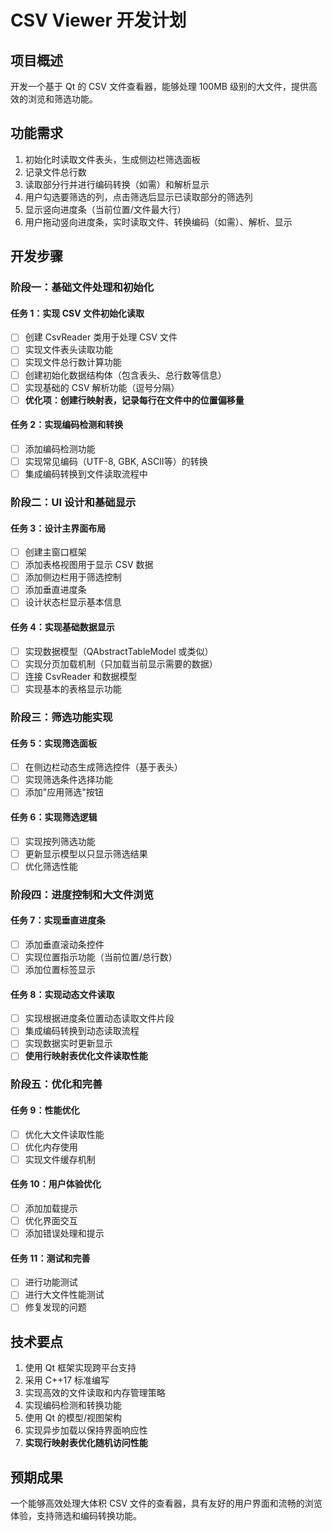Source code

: # CSV Viewer 开发计划

## 项目概述

开发一个基于 Qt 的 CSV 文件查看器，能够处理 100MB 级别的大文件，提供高效的浏览和筛选功能。

## 功能需求

1. 初始化时读取文件表头，生成侧边栏筛选面板
2. 记录文件总行数
3. 读取部分行并进行编码转换（如需）和解析显示
4. 用户勾选要筛选的列，点击筛选后显示已读取部分的筛选列
5. 显示竖向进度条（当前位置/文件最大行）
6. 用户拖动竖向进度条，实时读取文件、转换编码（如需）、解析、显示

## 开发步骤

### 阶段一：基础文件处理和初始化

#### 任务 1：实现 CSV 文件初始化读取
- [ ] 创建 CsvReader 类用于处理 CSV 文件
- [ ] 实现文件表头读取功能
- [ ] 实现文件总行数计算功能
- [ ] 创建初始化数据结构体（包含表头、总行数等信息）
- [ ] 实现基础的 CSV 解析功能（逗号分隔）
- [ ] **优化项：创建行映射表，记录每行在文件中的位置偏移量**

#### 任务 2：实现编码检测和转换
- [ ] 添加编码检测功能
- [ ] 实现常见编码（UTF-8, GBK, ASCII等）的转换
- [ ] 集成编码转换到文件读取流程中

### 阶段二：UI 设计和基础显示

#### 任务 3：设计主界面布局
- [ ] 创建主窗口框架
- [ ] 添加表格视图用于显示 CSV 数据
- [ ] 添加侧边栏用于筛选控制
- [ ] 添加垂直进度条
- [ ] 设计状态栏显示基本信息

#### 任务 4：实现基础数据显示
- [ ] 实现数据模型（QAbstractTableModel 或类似）
- [ ] 实现分页加载机制（只加载当前显示需要的数据）
- [ ] 连接 CsvReader 和数据模型
- [ ] 实现基本的表格显示功能

### 阶段三：筛选功能实现

#### 任务 5：实现筛选面板
- [ ] 在侧边栏动态生成筛选控件（基于表头）
- [ ] 实现筛选条件选择功能
- [ ] 添加"应用筛选"按钮

#### 任务 6：实现筛选逻辑
- [ ] 实现按列筛选功能
- [ ] 更新显示模型以只显示筛选结果
- [ ] 优化筛选性能

### 阶段四：进度控制和大文件浏览

#### 任务 7：实现垂直进度条
- [ ] 添加垂直滚动条控件
- [ ] 实现位置指示功能（当前位置/总行数）
- [ ] 添加位置标签显示

#### 任务 8：实现动态文件读取
- [ ] 实现根据进度条位置动态读取文件片段
- [ ] 集成编码转换到动态读取流程
- [ ] 实现数据实时更新显示
- [ ] **使用行映射表优化文件读取性能**

### 阶段五：优化和完善

#### 任务 9：性能优化
- [ ] 优化大文件读取性能
- [ ] 优化内存使用
- [ ] 实现文件缓存机制

#### 任务 10：用户体验优化
- [ ] 添加加载提示
- [ ] 优化界面交互
- [ ] 添加错误处理和提示

#### 任务 11：测试和完善
- [ ] 进行功能测试
- [ ] 进行大文件性能测试
- [ ] 修复发现的问题

## 技术要点

1. 使用 Qt 框架实现跨平台支持
2. 采用 C++17 标准编写
3. 实现高效的文件读取和内存管理策略
4. 实现编码检测和转换功能
5. 使用 Qt 的模型/视图架构
6. 实现异步加载以保持界面响应性
7. **实现行映射表优化随机访问性能**

## 预期成果

一个能够高效处理大体积 CSV 文件的查看器，具有友好的用户界面和流畅的浏览体验，支持筛选和编码转换功能。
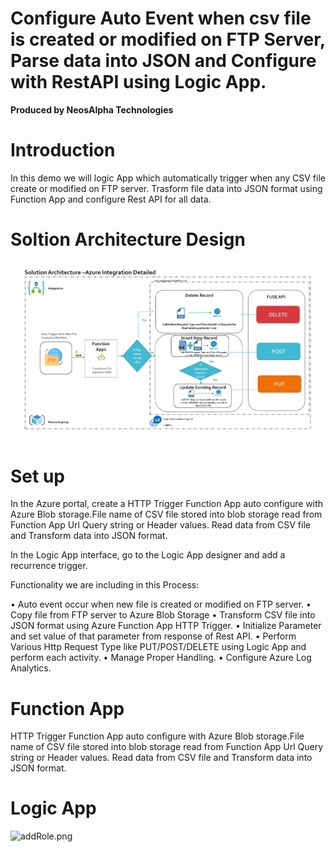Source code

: # Configure Auto Event when csv file is created or modified on FTP Server, Parse data into JSON and Configure with RestAPI using Logic App.
**Produced by NeosAlpha Technologies**

# Introduction
In this demo we will logic App which automatically trigger when any CSV file create or modified on FTP server. Trasform file data into JSON format using Function App
and configure Rest API for all data.

# Soltion Architecture Design
![SolutionArchitecture.png](Image/SolutionArchitecture.png)


# Set up

In the Azure portal, create a HTTP Trigger Function App auto configure with Azure Blob storage.File name of CSV file stored into blob storage read from Function App Url Query string or Header values.
Read data from CSV file and Transform data into JSON format.

In the Logic App interface, go to the Logic App designer and add a recurrence trigger.


Functionality we are including in this Process:

•	Auto event occur when new file is created or modified on FTP server.
•	Copy file from FTP server to Azure Blob Storage
•	Transform CSV file into JSON format using Azure Function App HTTP Trigger.
•	Initialize Parameter and set value of that parameter from response of Rest API.
•	Perform Various Http Request Type like PUT/POST/DELETE using Logic App and perform each activity.
•	Manage Proper Handling.
•	Configure Azure Log Analytics.


# Function App

HTTP Trigger Function App auto configure with Azure Blob storage.File name of CSV file stored into blob storage read from Function App Url Query string or Header values.
Read data from CSV file and Transform data into JSON format.

# Logic App
![addRole.png](images/addRole.png)

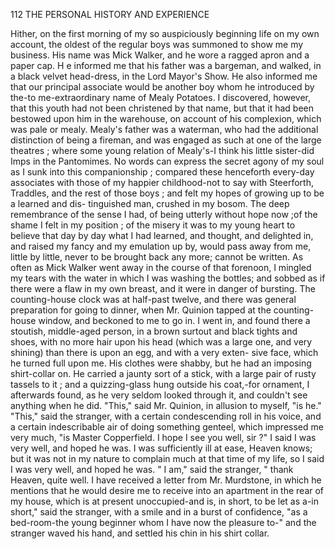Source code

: 112           THE PERSONAL HISTORY AND EXPERIENCE

Hither, on the first morning of my so auspiciously beginning life on my
own account, the oldest of the regular boys was summoned to show me
my business. His name was Mick Walker, and he wore a ragged apron
and a paper cap. H e informed me that his father was a bargeman, and
walked, in a black velvet head-dress, in the Lord Mayor's Show. He
also informed me that our principal associate would be another boy whom
he introduced by the-to me-extraordinary name of Mealy Potatoes.
I discovered, however, that this youth had not been christened by that
name, but that it had been bestowed upon him in the warehouse, on
account of his complexion, which was pale or mealy. Mealy's father was
a waterman, who had the additional distinction of being a fireman, and was
engaged as such at one of the large theatres ; where some young relation of
Mealy's-I think his little sister-did Imps in the Pantomimes.
    No words can express the secret agony of my soul as I sunk into this
companionship ; compared these henceforth every-day associates with those
of my happier childhood-not to say with Steerforth, Traddles, and the rest
of those boys ; and felt my hopes of growing up to be a learned and dis-
tinguished man, crushed in my bosom. The deep remembrance of the sense
I had, of being utterly without hope now ;of the shame I felt in my position ;
of the misery it was to my young heart to believe that day by day what I
had learned, and thought, and delighted in, and raised my fancy and my
emulation up by, would pass away from me, little by little, never to be
brought back any more; cannot be written. As often as Mick Walker
went away in the course of that forenoon, I mingled my tears with the
water in which I was washing the bottles; and sobbed as if there were a
flaw in my own breast, and it were in danger of bursting.
    The counting-house clock was at half-past twelve, and there was general
preparation for going to dinner, when Mr. Quinion tapped at the
counting-house window, and beckoned to me to go in. I went in, and
found there a stoutish, middle-aged person, in a brown surtout and black
 tights and shoes, with no more hair upon his head (which was a large
 one, and very shining) than there is upon an egg, and with a very exten-
 sive face, which he turned full upon me. His clothes were shabby, but
 he had an imposing shirt-collar on. He carried a jaunty sort of a stick,
 with a large pair of rusty tassels to it ; and a quizzing-glass hung outside
 his coat,-for ornament, I afterwards found, as he very seldom looked
 through it, and couldn't see anything when he did.
     "This," said Mr. Quinion, in allusion to myself, "is he."
     "This," said the stranger, with a certain condescending roll in his voice,
 and a certain indescribable air of doing something genteel, which impressed
  me very much, "is Master Copperfield. I hope I see you well, sir ?"
     I said I was very well, and hoped he was. I was sufficiently ill at
  ease, Heaven knows; but it was not in my nature to complain much at
 that time of my life, so I said I was very well, and hoped he was.
     " I am," said the stranger, " thank Heaven, quite well. I have received a
 letter from Mr. Murdstone, in which he mentions that he would desire me
  to receive into an apartment in the rear of my house, which is at
  present unoccupied-and is, in short, to be let as a-in short," said the
  stranger, with a smile and in a burst of confidence, "as a bed-room-the
  young beginner whom I have now the pleasure to-"           and the stranger
  waved his hand, and settled his chin in his shirt collar.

> The problem
Note every line of the entries in which "those" appears, and copy it down.

> Answer area
companionship ; compared these henceforth every-day associates with those
of those boys ; and felt my hopes of growing up to be a learned and dis-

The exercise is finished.